Lateral-flow tests: What are the risks and benefits?
- Published
Millions of people in England are being encouraged to take two free rapid Covid tests a week. The Lateral Flow Device (LFD) kits can be picked up from testing sites, pharmacies or sent through the post.
They give results in about 30 minutes compared with around 24 hours for PCR (polymerase chain reaction) tests, which are more sensitive and have to be processed in a laboratory.
Almost 50 million LFD tests have been taken and registered in England since October.
What is the point of mass testing?
The government says, external one in three people with coronavirus do not have any symptoms, so could be unknowingly spreading the infection to others. The ONS found that in March, external the figure was higher, with almost half of infected people having no symptoms.
Rapid testing will pick up some of these people.
"Rapid testing helps us find Covid-19 cases that we wouldn't otherwise know about," says Dr Susan Hopkins, chief medical adviser to NHS Test and Trace. "They are another tool we now have to help maintain lower infection rates."
This may become more important later in the year once restrictions have been relaxed and the government needs to spot new outbreaks early.
It is important, though, that people with symptoms should still get a PCR test rather than the lateral-flow version.
How well do rapid tests detect coronavirus?
There is relatively little evidence on this in real world settings.
When mass testing was introduced in Liverpool last year researchers carried out a study, external where 5,869 people had both a lateral-flow test and a PCR test.
Seventy of those people were positive from the PCR tests. Of those 70, only 28 were positive on the lateral-flow tests - that's a 40% rate.

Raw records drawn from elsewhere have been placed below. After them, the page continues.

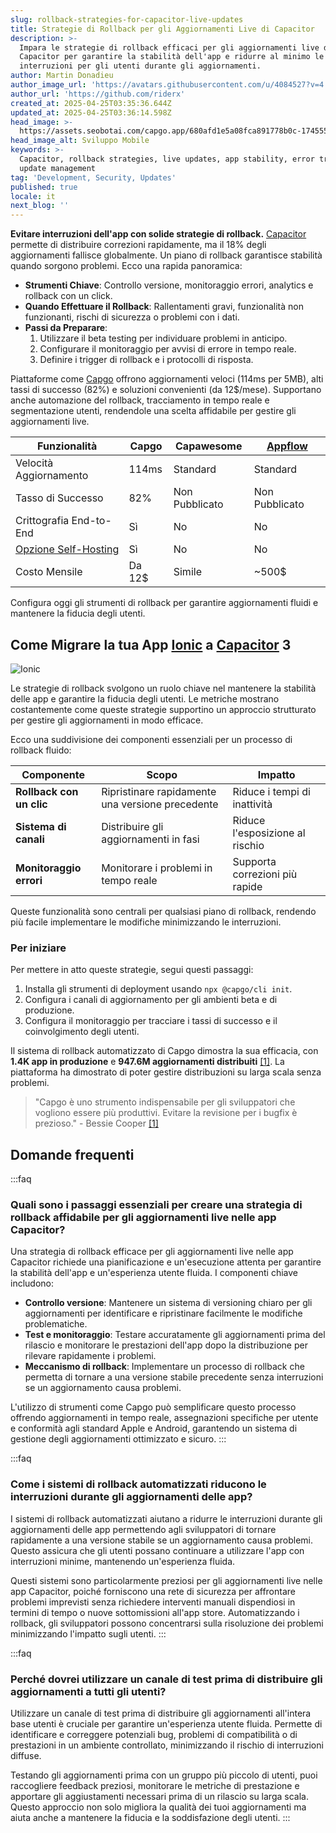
 ```yaml
---
slug: rollback-strategies-for-capacitor-live-updates
title: Strategie di Rollback per gli Aggiornamenti Live di Capacitor
description: >-
  Impara le strategie di rollback efficaci per gli aggiornamenti live di
  Capacitor per garantire la stabilità dell'app e ridurre al minimo le
  interruzioni per gli utenti durante gli aggiornamenti.
author: Martin Donadieu
author_image_url: 'https://avatars.githubusercontent.com/u/4084527?v=4'
author_url: 'https://github.com/riderx'
created_at: 2025-04-25T03:35:36.644Z
updated_at: 2025-04-25T03:36:14.598Z
head_image: >-
  https://assets.seobotai.com/capgo.app/680afd1e5a08fca891778b0c-1745552174598.jpg
head_image_alt: Sviluppo Mobile
keywords: >-
  Capacitor, rollback strategies, live updates, app stability, error tracking,
  update management
tag: 'Development, Security, Updates'
published: true
locale: it
next_blog: ''
---
```

**Evitare interruzioni dell'app con solide strategie di rollback.** [Capacitor](https://capacitorjs.com/) permette di distribuire correzioni rapidamente, ma il 18% degli aggiornamenti fallisce globalmente. Un piano di rollback garantisce stabilità quando sorgono problemi. Ecco una rapida panoramica:

-   **Strumenti Chiave**: Controllo versione, monitoraggio errori, analytics e rollback con un click.
-   **Quando Effettuare il Rollback**: Rallentamenti gravi, funzionalità non funzionanti, rischi di sicurezza o problemi con i dati.
-   **Passi da Preparare**:
    1.  Utilizzare il beta testing per individuare problemi in anticipo.
    2.  Configurare il monitoraggio per avvisi di errore in tempo reale.
    3.  Definire i trigger di rollback e i protocolli di risposta.

Piattaforme come [Capgo](https://capgo.app/) offrono aggiornamenti veloci (114ms per 5MB), alti tassi di successo (82%) e soluzioni convenienti (da 12$/mese). Supportano anche automazione del rollback, tracciamento in tempo reale e segmentazione utenti, rendendole una scelta affidabile per gestire gli aggiornamenti live.

| **Funzionalità** | **Capgo** | **Capawesome** | **[Appflow](https://ionic.io/appflow/)** |
| --- | --- | --- | --- |
| Velocità Aggiornamento | 114ms | Standard | Standard |
| Tasso di Successo | 82% | Non Pubblicato | Non Pubblicato |
| Crittografia End-to-End | Sì | No | No |
| [Opzione Self-Hosting](https://capgo.app/blog/self-hosted-capgo/) | Sì | No | No |
| Costo Mensile | Da 12$ | Simile | ~500$ |

Configura oggi gli strumenti di rollback per garantire aggiornamenti fluidi e mantenere la fiducia degli utenti.

## Come Migrare la tua App [Ionic](https://ionicframework.com/) a [Capacitor](https://capacitorjs.com/) 3

![Ionic](https://assets.seobotai.com/capgo.app/680afd1e5a08fca891778b0c/e144b5b930d9d793c665f9f08c6b1196.jpg)

Le strategie di rollback svolgono un ruolo chiave nel mantenere la stabilità delle app e garantire la fiducia degli utenti. Le metriche mostrano costantemente come queste strategie supportino un approccio strutturato per gestire gli aggiornamenti in modo efficace.

Ecco una suddivisione dei componenti essenziali per un processo di rollback fluido:

| Componente | Scopo | Impatto |
| --- | --- | --- |
| **Rollback con un clic** | Ripristinare rapidamente una versione precedente | Riduce i tempi di inattività |
| **Sistema di canali** | Distribuire gli aggiornamenti in fasi | Riduce l'esposizione al rischio |
| **Monitoraggio errori** | Monitorare i problemi in tempo reale | Supporta correzioni più rapide |

Queste funzionalità sono centrali per qualsiasi piano di rollback, rendendo più facile implementare le modifiche minimizzando le interruzioni.

### Per iniziare

Per mettere in atto queste strategie, segui questi passaggi:

1.  Installa gli strumenti di deployment usando `npx @capgo/cli init`.
2.  Configura i canali di aggiornamento per gli ambienti beta e di produzione.
3.  Configura il monitoraggio per tracciare i tassi di successo e il coinvolgimento degli utenti.

Il sistema di rollback automatizzato di Capgo dimostra la sua efficacia, con **1.4K app in produzione** e **947.6M aggiornamenti distribuiti** [\[1\]](https://capgo.app/). La piattaforma ha dimostrato di poter gestire distribuzioni su larga scala senza problemi.

> "Capgo è uno strumento indispensabile per gli sviluppatori che vogliono essere più produttivi. Evitare la revisione per i bugfix è prezioso." - Bessie Cooper [\[1\]](https://capgo.app/)

## Domande frequenti

:::faq
### Quali sono i passaggi essenziali per creare una strategia di rollback affidabile per gli aggiornamenti live nelle app Capacitor?

Una strategia di rollback efficace per gli aggiornamenti live nelle app Capacitor richiede una pianificazione e un'esecuzione attenta per garantire la stabilità dell'app e un'esperienza utente fluida. I componenti chiave includono:

-   **Controllo versione**: Mantenere un sistema di versioning chiaro per gli aggiornamenti per identificare e ripristinare facilmente le modifiche problematiche.
-   **Test e monitoraggio**: Testare accuratamente gli aggiornamenti prima del rilascio e monitorare le prestazioni dell'app dopo la distribuzione per rilevare rapidamente i problemi.
-   **Meccanismo di rollback**: Implementare un processo di rollback che permetta di tornare a una versione stabile precedente senza interruzioni se un aggiornamento causa problemi.

L'utilizzo di strumenti come Capgo può semplificare questo processo offrendo aggiornamenti in tempo reale, assegnazioni specifiche per utente e conformità agli standard Apple e Android, garantendo un sistema di gestione degli aggiornamenti ottimizzato e sicuro.
:::

:::faq
### Come i sistemi di rollback automatizzati riducono le interruzioni durante gli aggiornamenti delle app?

I sistemi di rollback automatizzati aiutano a ridurre le interruzioni durante gli aggiornamenti delle app permettendo agli sviluppatori di tornare rapidamente a una versione stabile se un aggiornamento causa problemi. Questo assicura che gli utenti possano continuare a utilizzare l'app con interruzioni minime, mantenendo un'esperienza fluida.

Questi sistemi sono particolarmente preziosi per gli aggiornamenti live nelle app Capacitor, poiché forniscono una rete di sicurezza per affrontare problemi imprevisti senza richiedere interventi manuali dispendiosi in termini di tempo o nuove sottomissioni all'app store. Automatizzando i rollback, gli sviluppatori possono concentrarsi sulla risoluzione dei problemi minimizzando l'impatto sugli utenti.
:::

:::faq
### Perché dovrei utilizzare un canale di test prima di distribuire gli aggiornamenti a tutti gli utenti?

Utilizzare un canale di test prima di distribuire gli aggiornamenti all'intera base utenti è cruciale per garantire un'esperienza utente fluida. Permette di identificare e correggere potenziali bug, problemi di compatibilità o di prestazioni in un ambiente controllato, minimizzando il rischio di interruzioni diffuse.

Testando gli aggiornamenti prima con un gruppo più piccolo di utenti, puoi raccogliere feedback preziosi, monitorare le metriche di prestazione e apportare gli aggiustamenti necessari prima di un rilascio su larga scala. Questo approccio non solo migliora la qualità dei tuoi aggiornamenti ma aiuta anche a mantenere la fiducia e la soddisfazione degli utenti.
:::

There was also a study at the University of Birmingham, external, where almost 8,000 students were given lateral-flow tests before they went home for the Christmas holiday.
Two of them were positive. Ten per cent of the group were retested with PCR tests, which found another six positive cases that had been missed by the rapid tests.
But these studies based on a single test are less relevant when you are looking at the effect of people having two tests per week, which would clearly detect a higher proportion of cases than a one-off.
Academics say more systematic testing of lateral-flow devices is needed.
"Compared to what we've done with drugs and vaccines, this is all being done in a very amateur way," says Jon Deeks, professor of biostatistics at the University of Birmingham. "The big concern is what happens when you get a negative test, as we know the test will miss many cases."
Prof Deeks and other academics are concerned that people will get a negative test, think that means they definitely do not have coronavirus and do things they should not.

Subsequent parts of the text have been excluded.